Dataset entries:
● ● ● ●

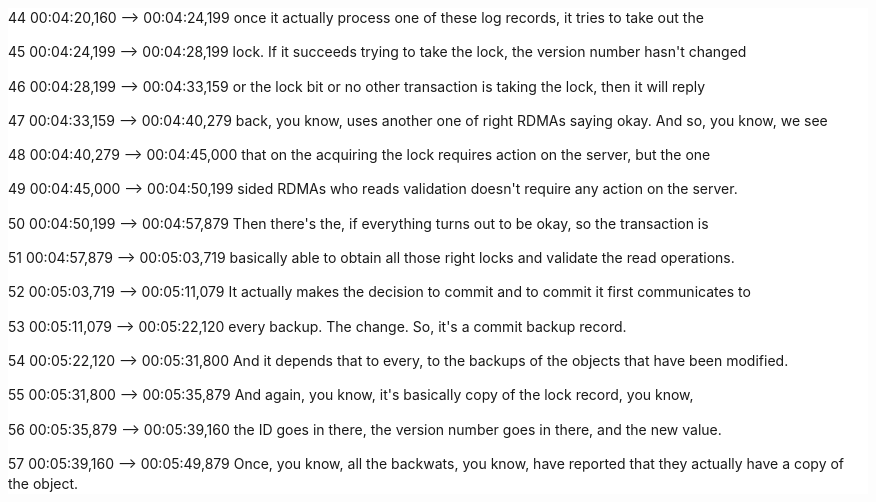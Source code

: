 44
00:04:20,160 --> 00:04:24,199
once it actually process one of these log records, it tries to take out the

45
00:04:24,199 --> 00:04:28,199
lock. If it succeeds trying to take the lock, the version number hasn't changed

46
00:04:28,199 --> 00:04:33,159
or the lock bit or no other transaction is taking the lock, then it will reply

47
00:04:33,159 --> 00:04:40,279
back, you know, uses another one of right RDMAs saying okay. And so, you know, we see

48
00:04:40,279 --> 00:04:45,000
that on the acquiring the lock requires action on the server, but the one

49
00:04:45,000 --> 00:04:50,199
sided RDMAs who reads validation doesn't require any action on the server.

50
00:04:50,199 --> 00:04:57,879
Then there's the, if everything turns out to be okay, so the transaction is

51
00:04:57,879 --> 00:05:03,719
basically able to obtain all those right locks and validate the read operations.

52
00:05:03,719 --> 00:05:11,079
It actually makes the decision to commit and to commit it first communicates to

53
00:05:11,079 --> 00:05:22,120
every backup. The change. So, it's a commit backup record.

54
00:05:22,120 --> 00:05:31,800
And it depends that to every, to the backups of the objects that have been modified.

55
00:05:31,800 --> 00:05:35,879
And again, you know, it's basically copy of the lock record, you know,

56
00:05:35,879 --> 00:05:39,160
the ID goes in there, the version number goes in there, and the new value.

57
00:05:39,160 --> 00:05:49,879
Once, you know, all the backwats, you know, have reported that they actually have a copy of the object.
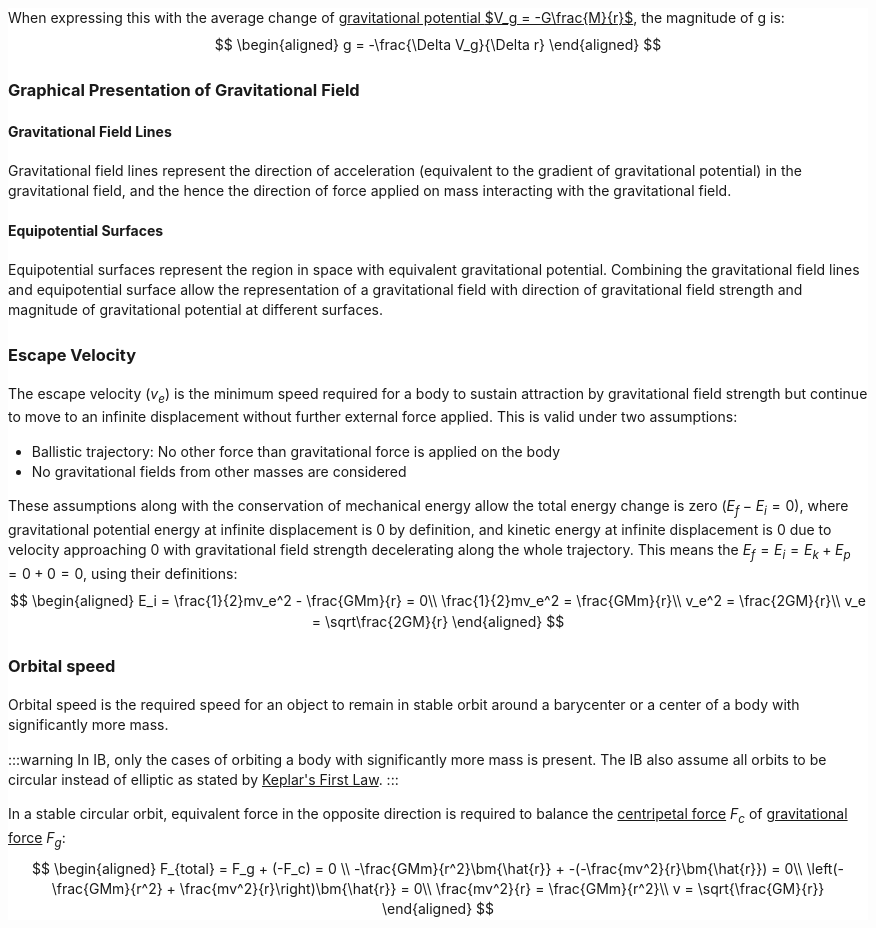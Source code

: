 When expressing this with the average change of [gravitational potential $V_g = -G\frac{M}{r}$](#gravitation-potential), the magnitude of g is:
$$
\begin{aligned}
    g = -\frac{\Delta V_g}{\Delta r}
\end{aligned}
$$

### Graphical Presentation of Gravitational Field 
#### Gravitational Field Lines
Gravitational field lines represent the direction of acceleration (equivalent to the gradient of gravitational potential) in the gravitational field, and the hence the direction of force applied on mass interacting with the gravitational field.

#### Equipotential Surfaces
Equipotential surfaces represent the region in space with equivalent gravitational potential. Combining the gravitational field lines and equipotential surface allow the representation of a gravitational field with direction of gravitational field strength and magnitude of gravitational potential at different surfaces.

### Escape Velocity
The escape velocity ($v_e$) is the minimum speed required for a body to sustain attraction by gravitational field strength but continue to move to an infinite displacement without further external force applied. This is valid under two assumptions:
- Ballistic trajectory: No other force than gravitational force is applied on the body
- No gravitational fields from other masses are considered

These assumptions along with the conservation of mechanical energy allow the total energy change is zero ($E_f - E_i = 0$), where gravitational potential energy at infinite displacement is $0$ by definition, and kinetic energy at infinite displacement is $0$ due to velocity approaching $0$ with gravitational field strength decelerating along the whole trajectory. This means the $E_f = E_i = E_k + E_p = 0+0 = 0$, using their definitions:
$$
\begin{aligned}
    E_i = \frac{1}{2}mv_e^2 - \frac{GMm}{r} = 0\\
    \frac{1}{2}mv_e^2 = \frac{GMm}{r}\\
    v_e^2 = \frac{2GM}{r}\\
    v_e = \sqrt\frac{2GM}{r}
\end{aligned}
$$

### Orbital speed
Orbital speed is the required speed for an object to remain in stable orbit around a barycenter or a center of a body with significantly more mass.

:::warning
In IB, only the cases of orbiting a body with significantly more mass is present. The IB also assume all orbits to be circular instead of elliptic as stated by [Keplar's First Law](#first-law).
:::

In a stable circular orbit, equivalent force in the opposite direction is required to balance the [centripetal force](../SpaceTimeAndMotions/ForcesAndMomentums.md#centripetal-force) $F_c$ of [gravitational force](#newtons-law-of-universal-gravitation) $F_g$:
$$
\begin{aligned}
    F_{total} = F_g + (-F_c) = 0 \\
    -\frac{GMm}{r^2}\bm{\hat{r}} + -(-\frac{mv^2}{r}\bm{\hat{r}}) = 0\\
    \left(-\frac{GMm}{r^2} + \frac{mv^2}{r}\right)\bm{\hat{r}} = 0\\
    \frac{mv^2}{r} = \frac{GMm}{r^2}\\
    v = \sqrt{\frac{GM}{r}}
\end{aligned}
$$
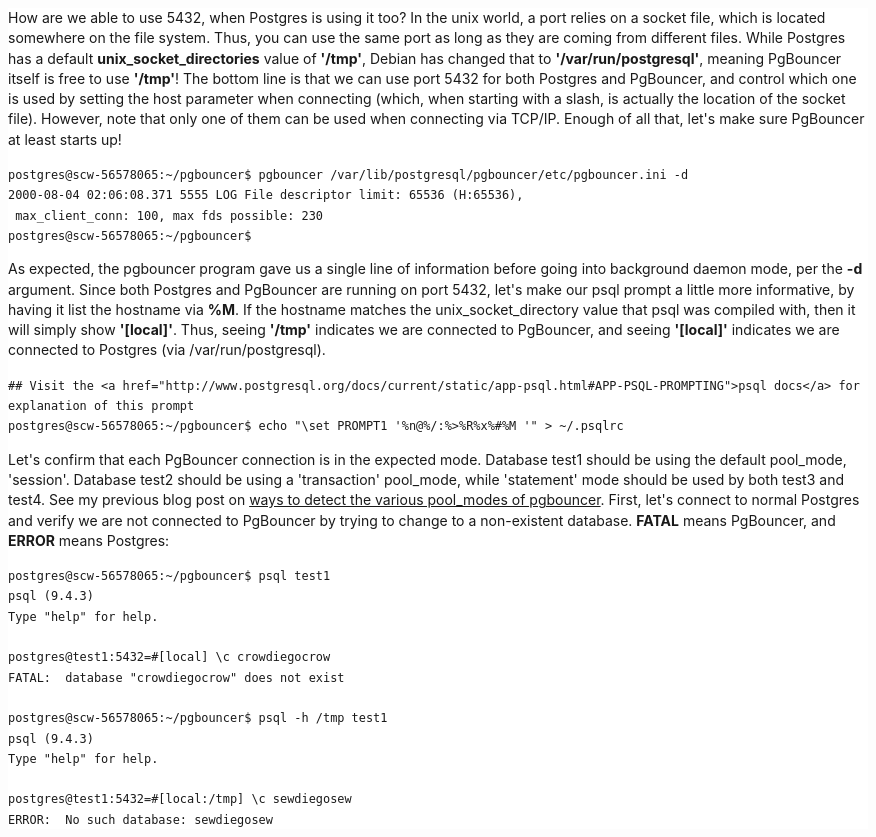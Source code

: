How are we able to use 5432, when Postgres is using it too? In the unix world, a port relies on a
socket file, which is located somewhere on the file system. Thus, you can use the same port as long
as they are coming from different files. While Postgres has a default **unix_socket_directories** value
of **'/tmp'**, Debian has changed that to **'/var/run/postgresql'**, meaning PgBouncer itself is
free to use **'/tmp'**!
The bottom line is that we can use port 5432 for both Postgres and PgBouncer, and control which one
is used by setting the host parameter when connecting (which, when starting with a slash, is
actually the location of the socket file). However, note that only one of them can be used when
connecting via TCP/IP. Enough of all that, let's make sure PgBouncer at least
starts up!

```
postgres@scw-56578065:~/pgbouncer$ pgbouncer /var/lib/postgresql/pgbouncer/etc/pgbouncer.ini -d
2000-08-04 02:06:08.371 5555 LOG File descriptor limit: 65536 (H:65536),
 max_client_conn: 100, max fds possible: 230
postgres@scw-56578065:~/pgbouncer$
```

As expected, the pgbouncer program gave us a single line of information before going into background daemon mode, per
the **-d** argument. Since both Postgres and PgBouncer are running on port 5432, let's make our psql prompt
a little more informative, by having it list the hostname via **%M**. If the hostname matches the unix_socket_directory
value that psql was compiled with, then it will simply show **'[local]'**. Thus, seeing **'/tmp'** indicates we are
connected to PgBouncer, and seeing **'[local]'** indicates we are connected to Postgres (via /var/run/postgresql).

```
## Visit the <a href="http://www.postgresql.org/docs/current/static/app-psql.html#APP-PSQL-PROMPTING">psql docs</a> for explanation of this prompt
postgres@scw-56578065:~/pgbouncer$ echo "\set PROMPT1 '%n@%/:%>%R%x%#%M '" > ~/.psqlrc
```

Let's confirm that each PgBouncer connection is in the expected mode. Database test1 should be using the
default pool_mode, 'session'. Database test2 should be using a 'transaction' pool_mode, while 'statement' mode
should be used by both test3 and test4. See my previous blog post on
[ways to detect the various pool_modes of pgbouncer](/blog/2015/05/18/connected-to-pgbouncer-or-postgres). First, let's connect to normal Postgres and
verify we are not connected to PgBouncer by trying to change to a non-existent database. **FATAL** means
PgBouncer, and **ERROR** means Postgres:

```
postgres@scw-56578065:~/pgbouncer$ psql test1
psql (9.4.3)
Type "help" for help.

postgres@test1:5432=#[local] \c crowdiegocrow
FATAL:  database "crowdiegocrow" does not exist

postgres@scw-56578065:~/pgbouncer$ psql -h /tmp test1
psql (9.4.3)
Type "help" for help.

postgres@test1:5432=#[local:/tmp] \c sewdiegosew
ERROR:  No such database: sewdiegosew
```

● ● ● ●

What this task involves: Go through the data above and print exactly the lines from its first line through the line holding "back, you know, uses", both included, leaving pictures aside.

Exercise solution:
Source code

: 44
00:04:20,160 --> 00:04:24,199
once it actually process one of these log records, it tries to take out the

45
00:04:24,199 --> 00:04:28,199
lock. If it succeeds trying to take the lock, the version number hasn't changed

46
00:04:28,199 --> 00:04:33,159
or the lock bit or no other transaction is taking the lock, then it will reply

47
00:04:33,159 --> 00:04:40,279
back, you know, uses another one of right RDMAs saying okay. And so, you know, we see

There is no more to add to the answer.